Actually, the wrongdoing attributed to Martin was that he bought the stock before first procuring the loan as directed; that thereafter, when the market dropped, he used the notes to pay off the obligations for the stock; and that he permitted Tracon to hold the notes and the purchased stock as collateral for the advances. What this had to do with the internecine corporate struggle discussed later, if anything, is not disclosed by the record.
It was while that action was pending and while the corporate maker was preparing to apply for an injunction to restrain further negotiation of the notes that Tracon negotiated the two notes in suit to plaintiff holder. This was done by cable and confirmatory letter. Plaintiff, since it did not know the maker or Ezrine, insisted on the indorsement of Tracon and its individual principal, Hirsch. It exacted a 9% discount. This was a flat 9% discount, not an annual rate, and the notes were to mature in two and three months respectively. Shortly after the negotiation of the notes, Tracon asked for and received transfer of its credits on plaintiff's books to banks in New York City, for the account of Tracon.
As to this being the giving of value, see Britton, Bills and Notes (2d ed.), § 97, and cases cited. Defendants do not question in the record plaintiff's status as holder for value.
When the notes were presented the corporate maker and the indorser Ezrine refused to pay on the ground that plaintiff was not a holder in due course. The holder sued only them, in the second action captioned above, and not the other indorsers, Tracon and Hirsch, who had discounted the notes with plaintiff.

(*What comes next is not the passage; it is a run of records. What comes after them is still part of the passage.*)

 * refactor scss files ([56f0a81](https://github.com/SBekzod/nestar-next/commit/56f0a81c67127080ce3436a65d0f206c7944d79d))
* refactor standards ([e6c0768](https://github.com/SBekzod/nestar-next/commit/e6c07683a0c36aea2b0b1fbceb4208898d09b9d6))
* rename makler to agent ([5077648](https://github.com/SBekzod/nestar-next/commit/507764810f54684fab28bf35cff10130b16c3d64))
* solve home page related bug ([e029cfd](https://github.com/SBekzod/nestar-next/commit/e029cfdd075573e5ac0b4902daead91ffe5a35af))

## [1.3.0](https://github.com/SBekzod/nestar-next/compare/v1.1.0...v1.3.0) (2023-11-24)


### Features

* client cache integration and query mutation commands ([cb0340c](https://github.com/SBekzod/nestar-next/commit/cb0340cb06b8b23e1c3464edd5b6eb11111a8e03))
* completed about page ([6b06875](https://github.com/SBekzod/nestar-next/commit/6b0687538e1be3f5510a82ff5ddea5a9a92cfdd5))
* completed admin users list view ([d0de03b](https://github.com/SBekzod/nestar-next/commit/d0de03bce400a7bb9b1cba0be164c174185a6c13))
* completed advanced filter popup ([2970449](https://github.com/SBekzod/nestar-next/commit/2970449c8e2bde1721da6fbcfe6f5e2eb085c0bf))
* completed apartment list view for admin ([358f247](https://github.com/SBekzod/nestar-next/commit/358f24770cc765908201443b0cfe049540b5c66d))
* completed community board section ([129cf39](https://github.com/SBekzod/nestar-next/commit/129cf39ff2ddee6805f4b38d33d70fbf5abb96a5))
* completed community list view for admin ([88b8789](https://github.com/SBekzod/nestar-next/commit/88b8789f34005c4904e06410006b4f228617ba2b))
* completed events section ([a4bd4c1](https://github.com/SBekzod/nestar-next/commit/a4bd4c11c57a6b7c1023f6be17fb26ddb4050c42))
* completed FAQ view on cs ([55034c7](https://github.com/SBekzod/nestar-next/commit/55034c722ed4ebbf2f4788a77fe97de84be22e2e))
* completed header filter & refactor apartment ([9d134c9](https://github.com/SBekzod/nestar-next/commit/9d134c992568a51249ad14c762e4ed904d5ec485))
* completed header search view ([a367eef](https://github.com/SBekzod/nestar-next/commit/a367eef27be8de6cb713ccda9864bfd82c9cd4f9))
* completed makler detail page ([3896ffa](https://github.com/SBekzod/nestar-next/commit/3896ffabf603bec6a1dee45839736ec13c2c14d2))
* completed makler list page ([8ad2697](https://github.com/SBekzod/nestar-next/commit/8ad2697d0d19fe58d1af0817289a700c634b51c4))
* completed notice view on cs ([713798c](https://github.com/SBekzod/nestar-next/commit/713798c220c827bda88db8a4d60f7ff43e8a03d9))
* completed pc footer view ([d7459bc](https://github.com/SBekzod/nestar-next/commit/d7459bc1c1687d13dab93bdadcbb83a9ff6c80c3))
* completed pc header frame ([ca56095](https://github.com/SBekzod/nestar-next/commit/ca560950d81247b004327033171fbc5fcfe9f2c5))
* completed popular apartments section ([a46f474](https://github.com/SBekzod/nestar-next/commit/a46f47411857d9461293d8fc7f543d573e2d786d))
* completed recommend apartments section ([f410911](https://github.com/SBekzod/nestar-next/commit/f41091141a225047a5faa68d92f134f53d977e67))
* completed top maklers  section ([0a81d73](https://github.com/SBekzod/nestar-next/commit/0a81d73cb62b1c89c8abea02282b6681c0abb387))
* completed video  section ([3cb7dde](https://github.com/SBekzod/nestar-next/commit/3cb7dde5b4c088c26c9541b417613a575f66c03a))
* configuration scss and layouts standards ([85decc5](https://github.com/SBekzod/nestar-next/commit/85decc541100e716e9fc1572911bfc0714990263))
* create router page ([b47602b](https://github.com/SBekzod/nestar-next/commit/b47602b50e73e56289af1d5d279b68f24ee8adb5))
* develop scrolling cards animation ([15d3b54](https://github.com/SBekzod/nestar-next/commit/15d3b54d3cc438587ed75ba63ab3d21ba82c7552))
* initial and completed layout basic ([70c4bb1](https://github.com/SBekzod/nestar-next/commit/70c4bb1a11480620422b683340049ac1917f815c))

At this point the procedural status of the appeals is relevant. Immediately after joinder of issue, on February 11, 1963, plaintiff moved for summary judgment. Thus, at this time defendants had had no opportunity to obtain any pretrial discovery, essential if they were to establish that the Swiss corporation, a stranger to them, was not a holder in due course. However, the motion was not actually decided until April 3, 1963. Up until that time defendants made no attempt to obtain any pretrial discovery and Special Term commented on this omission. It also held that no creditable proof had been submitted to raise any issue of fact, namely, addressed to what plaintiff holder knew or should have known. Until then, and even through the entry of the order for summary judgment on May 8, 1963 and the denial of a subsequent motion for reargument, the corporate maker and Ezrine were represented by the same law firm of which Ezrine is a member.

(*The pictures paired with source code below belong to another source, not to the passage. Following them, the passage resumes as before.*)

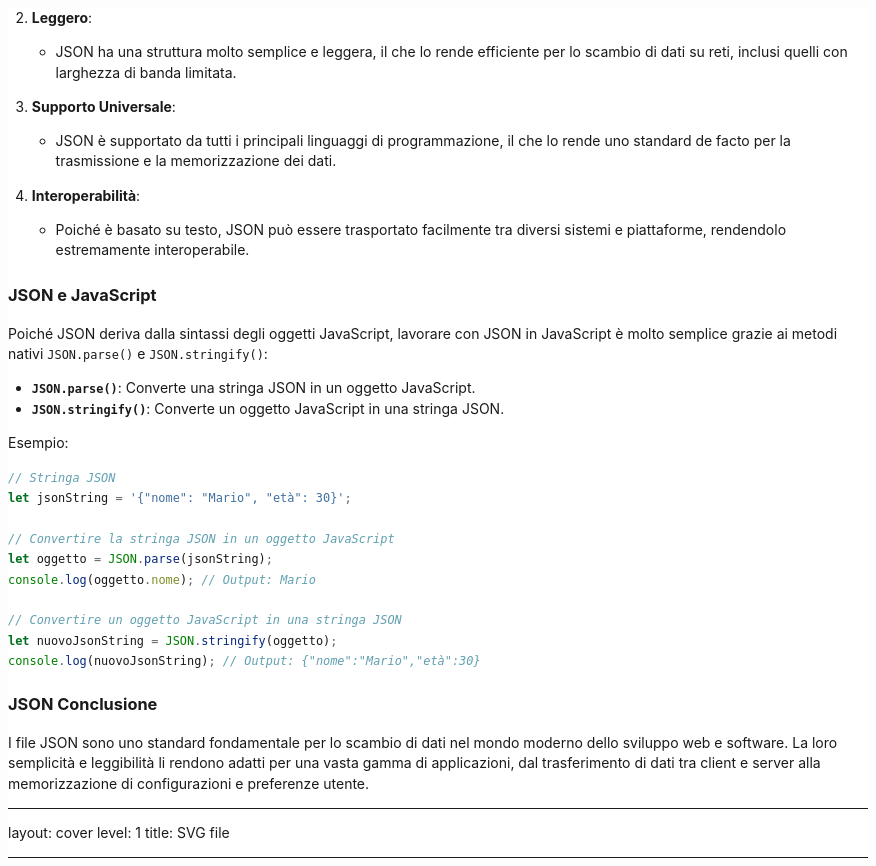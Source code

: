 2. **Leggero**:
   - JSON ha una struttura molto semplice e leggera, il che lo rende efficiente per lo scambio di dati su reti, inclusi quelli con larghezza di banda limitata.

3. **Supporto Universale**:
   - JSON è supportato da tutti i principali linguaggi di programmazione, il che lo rende uno standard de facto per la trasmissione e la memorizzazione dei dati.

4. **Interoperabilità**:
   - Poiché è basato su testo, JSON può essere trasportato facilmente tra diversi sistemi e piattaforme, rendendolo estremamente interoperabile.

### JSON e JavaScript

Poiché JSON deriva dalla sintassi degli oggetti JavaScript, lavorare con JSON in JavaScript è molto semplice grazie ai metodi nativi `JSON.parse()` e `JSON.stringify()`:

- **`JSON.parse()`**: Converte una stringa JSON in un oggetto JavaScript.
- **`JSON.stringify()`**: Converte un oggetto JavaScript in una stringa JSON.

Esempio:

```js
// Stringa JSON
let jsonString = '{"nome": "Mario", "età": 30}';

// Convertire la stringa JSON in un oggetto JavaScript
let oggetto = JSON.parse(jsonString);
console.log(oggetto.nome); // Output: Mario

// Convertire un oggetto JavaScript in una stringa JSON
let nuovoJsonString = JSON.stringify(oggetto);
console.log(nuovoJsonString); // Output: {"nome":"Mario","età":30}
```

### JSON Conclusione

I file JSON sono uno standard fondamentale per lo scambio di dati nel mondo moderno dello sviluppo web e software. La loro semplicità e leggibilità li rendono adatti per una vasta gamma di applicazioni, dal trasferimento di dati tra client e server alla memorizzazione di configurazioni e preferenze utente.
</div>

<style>
.scrollable {
  max-height: 300px; /* Altezza massima dell'area scrollabile */
  overflow-y: auto;  /* Abilita lo scroll verticale */
  padding: 1em;      /* Aggiungi un po' di padding */
  border: 1px solid #ccc; /* Aggiungi un bordo per evidenziare l'area scrollabile */
}
</style>

---
layout: cover
level: 1
title: SVG file

---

In late June, 1963 the corporate maker broke away from Ezrine, and retained new and independent counsel, who made a motion for a rehearing. This motion was denied by Special Term on the ground that it did not rest on newly discovered evidence, and that the corporate maker knew as early as November, 1962 that the notes had been issued. It is on this motion, for the first time, that the corporation asserted as a defense that Ezrine was not authorized to make the notes on behalf of the corporation, in addition to the other defenses attacking plaintiff's status as a holder in due course.
Because of the procedure it is necessary to consider the record in the two separate stages in which it was developed.
On the first motion, the corporate maker and the indorser joined in their defenses which depended exclusively upon showing that plaintiff was not a holder in due course. To do this they established the alleged conspiracy between Tracon and Martin, pointed to the peculiarity of the negotiation of the two notes after the defenses had been exposed in the lawsuit on two prior notes, the negotiation to a Swiss corporation, the high rate of discount, the prior relationship between Tracon and the Swiss corporation, and the early maturity of the notes negotiated at such cost over such a great distance. They also stressed that plaintiff had insisted on the indorsements of Tracon and Hirsch.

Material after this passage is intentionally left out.